EN LA FRONTERA

Buena administración en la pandemia

La conceptualización clásica de la buena administración adquiere, en un mundo dominado por las nuevas tecnologías de la información y de la comunicación, una nueva dimensión ajustada a las nuevas necesidades de la Administración Pública, de una nueva Administración Pública más transparente, más participativa y más cercana a una nueva ciudadanía digital, con nuevas preocupaciones […]
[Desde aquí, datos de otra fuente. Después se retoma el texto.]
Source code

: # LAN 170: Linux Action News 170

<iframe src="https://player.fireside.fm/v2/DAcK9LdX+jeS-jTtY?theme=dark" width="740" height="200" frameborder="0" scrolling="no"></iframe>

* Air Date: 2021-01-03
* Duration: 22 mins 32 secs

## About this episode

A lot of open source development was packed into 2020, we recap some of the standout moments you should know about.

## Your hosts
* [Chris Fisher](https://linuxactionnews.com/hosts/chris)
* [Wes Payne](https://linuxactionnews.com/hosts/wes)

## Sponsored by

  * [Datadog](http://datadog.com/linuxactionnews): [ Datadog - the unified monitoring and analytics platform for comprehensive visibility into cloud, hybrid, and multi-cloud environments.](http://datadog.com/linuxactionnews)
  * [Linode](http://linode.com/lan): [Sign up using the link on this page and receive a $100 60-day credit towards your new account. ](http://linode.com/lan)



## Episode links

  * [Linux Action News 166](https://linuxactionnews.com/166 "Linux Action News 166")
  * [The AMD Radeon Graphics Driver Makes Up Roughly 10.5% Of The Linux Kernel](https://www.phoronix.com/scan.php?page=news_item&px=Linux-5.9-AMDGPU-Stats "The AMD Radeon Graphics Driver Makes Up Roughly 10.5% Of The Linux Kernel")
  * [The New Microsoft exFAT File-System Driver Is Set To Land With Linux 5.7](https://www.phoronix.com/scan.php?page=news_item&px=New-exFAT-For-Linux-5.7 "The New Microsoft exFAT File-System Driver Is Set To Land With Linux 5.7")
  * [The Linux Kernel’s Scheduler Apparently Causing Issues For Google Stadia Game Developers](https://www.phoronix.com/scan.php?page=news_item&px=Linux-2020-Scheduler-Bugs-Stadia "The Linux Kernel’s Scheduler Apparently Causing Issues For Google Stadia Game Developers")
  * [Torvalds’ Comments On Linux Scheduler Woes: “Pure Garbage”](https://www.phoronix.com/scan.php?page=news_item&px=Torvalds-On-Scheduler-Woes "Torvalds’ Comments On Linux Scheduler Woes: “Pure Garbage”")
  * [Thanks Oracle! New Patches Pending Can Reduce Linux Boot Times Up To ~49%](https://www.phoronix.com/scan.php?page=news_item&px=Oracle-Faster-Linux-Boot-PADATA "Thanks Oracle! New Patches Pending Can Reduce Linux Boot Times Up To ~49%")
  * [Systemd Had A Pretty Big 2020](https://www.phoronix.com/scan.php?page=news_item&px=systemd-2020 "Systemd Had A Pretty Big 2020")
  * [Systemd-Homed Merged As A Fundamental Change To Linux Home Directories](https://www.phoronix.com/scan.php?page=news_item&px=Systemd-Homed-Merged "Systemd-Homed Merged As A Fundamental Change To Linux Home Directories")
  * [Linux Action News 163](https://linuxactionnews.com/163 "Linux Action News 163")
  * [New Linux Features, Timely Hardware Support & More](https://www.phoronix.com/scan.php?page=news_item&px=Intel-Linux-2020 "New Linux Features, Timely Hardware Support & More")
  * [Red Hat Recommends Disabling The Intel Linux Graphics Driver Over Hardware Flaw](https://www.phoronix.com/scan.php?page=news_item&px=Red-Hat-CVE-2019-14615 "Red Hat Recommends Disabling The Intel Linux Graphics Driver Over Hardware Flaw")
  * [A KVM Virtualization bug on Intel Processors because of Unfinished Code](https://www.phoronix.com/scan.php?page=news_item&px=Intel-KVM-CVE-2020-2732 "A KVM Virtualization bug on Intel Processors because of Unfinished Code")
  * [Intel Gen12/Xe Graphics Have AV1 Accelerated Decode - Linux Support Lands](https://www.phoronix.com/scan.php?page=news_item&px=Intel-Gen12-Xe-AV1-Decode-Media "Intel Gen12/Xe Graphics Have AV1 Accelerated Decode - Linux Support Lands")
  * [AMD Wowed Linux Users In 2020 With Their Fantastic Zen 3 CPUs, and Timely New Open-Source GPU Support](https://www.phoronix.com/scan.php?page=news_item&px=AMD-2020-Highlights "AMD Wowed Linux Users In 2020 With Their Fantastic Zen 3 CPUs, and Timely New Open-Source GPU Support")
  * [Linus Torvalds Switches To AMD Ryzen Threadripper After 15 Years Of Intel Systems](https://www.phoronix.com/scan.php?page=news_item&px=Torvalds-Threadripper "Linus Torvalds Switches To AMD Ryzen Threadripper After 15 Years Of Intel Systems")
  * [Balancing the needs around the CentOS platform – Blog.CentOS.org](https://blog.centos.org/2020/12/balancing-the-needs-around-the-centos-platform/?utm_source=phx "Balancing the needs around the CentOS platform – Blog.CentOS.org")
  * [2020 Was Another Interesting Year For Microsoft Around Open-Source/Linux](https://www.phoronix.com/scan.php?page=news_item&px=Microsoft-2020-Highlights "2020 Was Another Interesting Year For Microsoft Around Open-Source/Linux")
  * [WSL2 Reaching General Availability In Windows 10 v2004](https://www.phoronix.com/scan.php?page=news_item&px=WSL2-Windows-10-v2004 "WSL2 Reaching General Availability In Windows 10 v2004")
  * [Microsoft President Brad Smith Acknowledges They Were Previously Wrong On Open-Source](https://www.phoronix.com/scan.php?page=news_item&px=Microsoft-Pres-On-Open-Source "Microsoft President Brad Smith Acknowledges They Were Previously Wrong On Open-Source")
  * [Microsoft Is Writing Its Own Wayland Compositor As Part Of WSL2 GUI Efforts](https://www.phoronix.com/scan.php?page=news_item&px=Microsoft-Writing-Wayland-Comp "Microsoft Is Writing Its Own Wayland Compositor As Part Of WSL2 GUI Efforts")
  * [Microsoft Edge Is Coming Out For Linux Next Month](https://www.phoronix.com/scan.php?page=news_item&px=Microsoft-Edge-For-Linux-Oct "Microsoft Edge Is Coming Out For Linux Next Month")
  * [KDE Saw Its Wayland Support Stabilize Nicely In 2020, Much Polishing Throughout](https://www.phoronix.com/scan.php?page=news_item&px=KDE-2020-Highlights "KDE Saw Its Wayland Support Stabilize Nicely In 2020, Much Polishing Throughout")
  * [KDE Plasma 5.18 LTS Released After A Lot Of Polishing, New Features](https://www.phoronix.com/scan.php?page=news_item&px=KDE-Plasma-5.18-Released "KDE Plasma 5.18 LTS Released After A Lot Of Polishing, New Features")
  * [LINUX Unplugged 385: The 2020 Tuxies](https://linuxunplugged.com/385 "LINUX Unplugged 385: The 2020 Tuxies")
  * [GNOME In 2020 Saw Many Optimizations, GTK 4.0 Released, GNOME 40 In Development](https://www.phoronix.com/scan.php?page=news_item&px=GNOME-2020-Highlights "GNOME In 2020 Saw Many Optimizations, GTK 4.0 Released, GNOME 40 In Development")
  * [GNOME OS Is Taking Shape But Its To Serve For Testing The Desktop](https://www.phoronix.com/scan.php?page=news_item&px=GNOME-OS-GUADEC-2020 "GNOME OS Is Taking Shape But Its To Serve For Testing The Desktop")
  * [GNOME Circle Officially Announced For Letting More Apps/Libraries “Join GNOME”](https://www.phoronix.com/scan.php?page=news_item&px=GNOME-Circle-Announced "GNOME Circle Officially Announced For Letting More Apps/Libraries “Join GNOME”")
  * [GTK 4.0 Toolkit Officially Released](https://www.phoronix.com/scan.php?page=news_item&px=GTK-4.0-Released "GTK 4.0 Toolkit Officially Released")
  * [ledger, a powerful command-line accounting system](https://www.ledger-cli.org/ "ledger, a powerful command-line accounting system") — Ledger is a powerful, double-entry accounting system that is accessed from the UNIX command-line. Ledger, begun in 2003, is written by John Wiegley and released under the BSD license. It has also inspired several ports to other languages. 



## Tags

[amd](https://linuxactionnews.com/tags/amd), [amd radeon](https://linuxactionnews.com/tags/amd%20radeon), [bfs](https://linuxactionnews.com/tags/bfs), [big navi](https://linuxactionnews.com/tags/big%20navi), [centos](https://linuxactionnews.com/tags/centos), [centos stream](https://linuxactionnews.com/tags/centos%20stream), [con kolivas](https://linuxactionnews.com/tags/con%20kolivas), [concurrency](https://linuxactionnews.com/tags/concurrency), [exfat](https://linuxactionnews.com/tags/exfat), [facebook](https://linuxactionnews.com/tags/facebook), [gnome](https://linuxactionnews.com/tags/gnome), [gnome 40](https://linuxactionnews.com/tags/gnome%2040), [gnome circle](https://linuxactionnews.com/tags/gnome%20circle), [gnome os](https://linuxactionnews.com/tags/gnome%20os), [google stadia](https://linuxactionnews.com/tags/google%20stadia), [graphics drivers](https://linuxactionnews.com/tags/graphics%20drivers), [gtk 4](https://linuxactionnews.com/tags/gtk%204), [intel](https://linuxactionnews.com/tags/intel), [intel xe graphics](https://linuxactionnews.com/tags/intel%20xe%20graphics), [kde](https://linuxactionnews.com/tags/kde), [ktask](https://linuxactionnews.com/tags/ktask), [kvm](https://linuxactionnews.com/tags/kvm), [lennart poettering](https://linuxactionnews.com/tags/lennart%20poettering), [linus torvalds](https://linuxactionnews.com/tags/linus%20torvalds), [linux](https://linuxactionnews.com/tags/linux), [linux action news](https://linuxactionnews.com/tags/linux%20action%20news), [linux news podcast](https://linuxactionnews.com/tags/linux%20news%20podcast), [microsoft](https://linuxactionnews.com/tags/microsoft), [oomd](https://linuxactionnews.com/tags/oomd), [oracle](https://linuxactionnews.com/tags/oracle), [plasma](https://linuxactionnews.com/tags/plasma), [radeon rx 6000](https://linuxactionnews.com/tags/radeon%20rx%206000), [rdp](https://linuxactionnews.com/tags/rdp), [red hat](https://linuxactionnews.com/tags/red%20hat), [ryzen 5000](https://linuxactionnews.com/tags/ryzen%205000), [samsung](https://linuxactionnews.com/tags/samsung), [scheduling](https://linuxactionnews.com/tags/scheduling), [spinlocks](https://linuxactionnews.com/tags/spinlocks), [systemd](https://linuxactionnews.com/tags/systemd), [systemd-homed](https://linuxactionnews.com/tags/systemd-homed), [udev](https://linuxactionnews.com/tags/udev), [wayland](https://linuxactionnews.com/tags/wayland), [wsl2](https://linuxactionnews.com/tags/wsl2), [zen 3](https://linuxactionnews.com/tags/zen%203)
La conceptualización clásica de la buena administración adquiere, en un mundo dominado por las nuevas tecnologías de la información y de la comunicación, una nueva dimensión ajustada a las nuevas necesidades de la Administración Pública, de una nueva Administración Pública más transparente, más participativa y más cercana a una nueva ciudadanía digital, con nuevas preocupaciones y exigencias. Por eso, ahora tenemos que pensar en qué consiste la denominada buena e-Administración y cuáles son los impactos de los avances tecnológicos sobre el aparato público.
En este sentido, el moderno Derecho Administrativo, siempre orientado a la defensa, protección y promoción de la dignidad humana, debe hacer frente a las nuevas demandas de una sociedad digital que reclama nuevas prestaciones y nuevos servicios brindados a través de nuevas plataformas digitales con mayor participación ciudadana. Plataformas y estructuras digitales que, poco a poco, reemplazarán por completo los trámites, los procedimientos y las gestiones habituales o tradicionales que brindaba la Administración Pública.
Hoy el mundo se encuentra atravesado por una pandemia nunca antes vista en la historia reciente provocada por la COVID-19. Las fortalezas y debilidades de los desarrollos informáticos y telemáticos en la construcción de la Administración Electrónica están hoy a la vista de todos y reclaman a los distintos países soluciones para enfrentar los problemas y desafíos de este tiempo de excepcionalidad.
Cuanto más fortalezas y construcción tecnológica presente la Administración Electrónica en cada país, mejor posicionado estará para enfrentar las situaciones complejas que la pandemia trae consigo. Pero tales estrategias habrán de hacerse sin perder de vista en ningún momento que las tecnologías están al servicio de la dignidad humana, no al revés, como desde algunas terminales mediáticas se intenta transmitir a una sociedad inerme, indefensa, sin recursos morales frente a la colosal maquinaria de manipulación que se ha puesto en marcha precisamente en este tiempo. En este tiempo, hay que tener en cuenta que para que la Administración online tenga sentido, el desarrollo debe ir paralelo al propio desarrollo tecnológico de la sociedad. Por ello, no solo hay que hacer esfuerzos por implantar la e-Administración, sino que también, y, sobre todo, hay que priorizar la extensión del uso de las nuevas tecnologías en la sociedad, minimizando la brecha social que se puede producir según se use o no la información.
El impacto de las ventajas y/o beneficios que puede aportar una nueva Administración Electrónica debe ser transversal a toda la sociedad. De ahí la importancia capital de la inclusión social y de la accesibilidad universal que evite que el tan conocido “efecto derrame” de las nuevas tecnologías sea cada vez menor, llegando a desaparecer en cuanto sea posible.
Por ello, la recopilación de datos con el fin de mejorar la eficiencia operativa de los servicios sanitarios, así como la mejor atención y accesibilidad por parte de los ciudadanos, es también una consecuencia de la crisis sanitaria global provocada por la COVID-19, donde entran en juego el acceso y manejo de nuestros datos personales. Manejo y gestión que deberán realizarse con el mayor de seguridad y confidencialidad posibles y en el marco del Estado de Derecho, pues, si no se actúa desde este espacio, el despotismo y la tiranía estarán pronto entre nosotros. ¿O ya han llegado y se están instalando precisamente a través de estas “magníficas” tecnologías?”.